◆ Assignment: Beginning with the very first line, please reproduce the entries exactly through the line containing "- derives its syntax from C++".

··· Given entries

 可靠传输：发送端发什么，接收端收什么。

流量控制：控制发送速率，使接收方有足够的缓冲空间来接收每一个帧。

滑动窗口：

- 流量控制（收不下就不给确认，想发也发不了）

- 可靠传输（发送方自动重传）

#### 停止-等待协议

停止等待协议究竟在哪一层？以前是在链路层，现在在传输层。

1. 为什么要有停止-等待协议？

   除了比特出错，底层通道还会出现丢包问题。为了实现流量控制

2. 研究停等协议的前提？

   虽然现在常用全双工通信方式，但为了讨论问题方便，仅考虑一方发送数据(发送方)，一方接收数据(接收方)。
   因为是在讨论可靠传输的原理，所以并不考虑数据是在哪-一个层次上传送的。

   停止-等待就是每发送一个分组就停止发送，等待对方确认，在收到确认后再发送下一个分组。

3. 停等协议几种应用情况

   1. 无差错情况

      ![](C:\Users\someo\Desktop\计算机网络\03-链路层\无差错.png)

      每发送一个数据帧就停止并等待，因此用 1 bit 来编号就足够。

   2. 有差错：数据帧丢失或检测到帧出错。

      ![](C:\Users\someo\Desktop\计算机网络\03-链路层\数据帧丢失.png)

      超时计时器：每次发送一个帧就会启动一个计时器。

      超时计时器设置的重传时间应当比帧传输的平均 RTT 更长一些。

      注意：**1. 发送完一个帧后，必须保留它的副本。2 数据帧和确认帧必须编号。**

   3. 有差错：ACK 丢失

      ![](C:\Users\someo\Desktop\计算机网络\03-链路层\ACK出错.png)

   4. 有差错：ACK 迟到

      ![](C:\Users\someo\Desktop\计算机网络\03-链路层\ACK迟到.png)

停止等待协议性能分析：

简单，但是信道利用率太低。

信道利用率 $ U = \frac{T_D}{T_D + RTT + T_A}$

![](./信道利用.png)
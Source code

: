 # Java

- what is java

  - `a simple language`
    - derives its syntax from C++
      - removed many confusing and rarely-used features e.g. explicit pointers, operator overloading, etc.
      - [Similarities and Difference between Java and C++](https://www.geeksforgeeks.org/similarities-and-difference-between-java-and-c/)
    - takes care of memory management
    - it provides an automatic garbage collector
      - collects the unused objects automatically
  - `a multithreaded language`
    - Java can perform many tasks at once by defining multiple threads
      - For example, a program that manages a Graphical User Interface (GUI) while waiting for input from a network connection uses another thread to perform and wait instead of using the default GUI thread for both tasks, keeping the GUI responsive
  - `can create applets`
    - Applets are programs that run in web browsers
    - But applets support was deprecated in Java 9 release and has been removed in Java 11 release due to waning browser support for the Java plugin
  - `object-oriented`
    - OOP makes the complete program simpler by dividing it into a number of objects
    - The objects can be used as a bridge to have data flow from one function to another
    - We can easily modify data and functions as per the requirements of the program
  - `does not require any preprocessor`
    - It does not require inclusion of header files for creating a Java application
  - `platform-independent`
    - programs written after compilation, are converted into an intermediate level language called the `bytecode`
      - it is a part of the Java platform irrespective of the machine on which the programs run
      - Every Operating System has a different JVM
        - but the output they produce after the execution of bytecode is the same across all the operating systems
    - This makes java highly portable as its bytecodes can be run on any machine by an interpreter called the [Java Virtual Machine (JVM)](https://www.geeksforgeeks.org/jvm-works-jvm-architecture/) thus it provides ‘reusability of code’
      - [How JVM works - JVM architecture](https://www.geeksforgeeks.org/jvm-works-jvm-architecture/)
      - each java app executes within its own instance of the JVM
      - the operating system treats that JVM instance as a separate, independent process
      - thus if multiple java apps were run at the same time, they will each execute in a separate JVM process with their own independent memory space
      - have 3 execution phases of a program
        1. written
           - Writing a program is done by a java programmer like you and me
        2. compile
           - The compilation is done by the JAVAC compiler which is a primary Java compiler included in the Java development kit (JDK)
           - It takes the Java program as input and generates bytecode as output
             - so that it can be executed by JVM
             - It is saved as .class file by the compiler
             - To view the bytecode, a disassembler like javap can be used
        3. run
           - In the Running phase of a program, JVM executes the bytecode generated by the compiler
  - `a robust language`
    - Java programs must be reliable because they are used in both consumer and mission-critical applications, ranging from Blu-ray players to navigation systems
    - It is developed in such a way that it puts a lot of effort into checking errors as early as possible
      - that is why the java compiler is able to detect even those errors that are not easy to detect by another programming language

······

◆ Response to this exercise:
 可靠传输：发送端发什么，接收端收什么。

流量控制：控制发送速率，使接收方有足够的缓冲空间来接收每一个帧。

滑动窗口：

- 流量控制（收不下就不给确认，想发也发不了）

- 可靠传输（发送方自动重传）

#### 停止-等待协议

停止等待协议究竟在哪一层？以前是在链路层，现在在传输层。

1. 为什么要有停止-等待协议？

   除了比特出错，底层通道还会出现丢包问题。为了实现流量控制

2. 研究停等协议的前提？

   虽然现在常用全双工通信方式，但为了讨论问题方便，仅考虑一方发送数据(发送方)，一方接收数据(接收方)。
   因为是在讨论可靠传输的原理，所以并不考虑数据是在哪-一个层次上传送的。

   停止-等待就是每发送一个分组就停止发送，等待对方确认，在收到确认后再发送下一个分组。

3. 停等协议几种应用情况

   1. 无差错情况

      ![](C:\Users\someo\Desktop\计算机网络\03-链路层\无差错.png)

      每发送一个数据帧就停止并等待，因此用 1 bit 来编号就足够。

   2. 有差错：数据帧丢失或检测到帧出错。

      ![](C:\Users\someo\Desktop\计算机网络\03-链路层\数据帧丢失.png)

      超时计时器：每次发送一个帧就会启动一个计时器。

      超时计时器设置的重传时间应当比帧传输的平均 RTT 更长一些。

      注意：**1. 发送完一个帧后，必须保留它的副本。2 数据帧和确认帧必须编号。**

   3. 有差错：ACK 丢失

      ![](C:\Users\someo\Desktop\计算机网络\03-链路层\ACK出错.png)

   4. 有差错：ACK 迟到

      ![](C:\Users\someo\Desktop\计算机网络\03-链路层\ACK迟到.png)

停止等待协议性能分析：

简单，但是信道利用率太低。

信道利用率 $ U = \frac{T_D}{T_D + RTT + T_A}$

![](./信道利用.png)
Source code

: # Java

- what is java

  - `a simple language`
    - derives its syntax from C++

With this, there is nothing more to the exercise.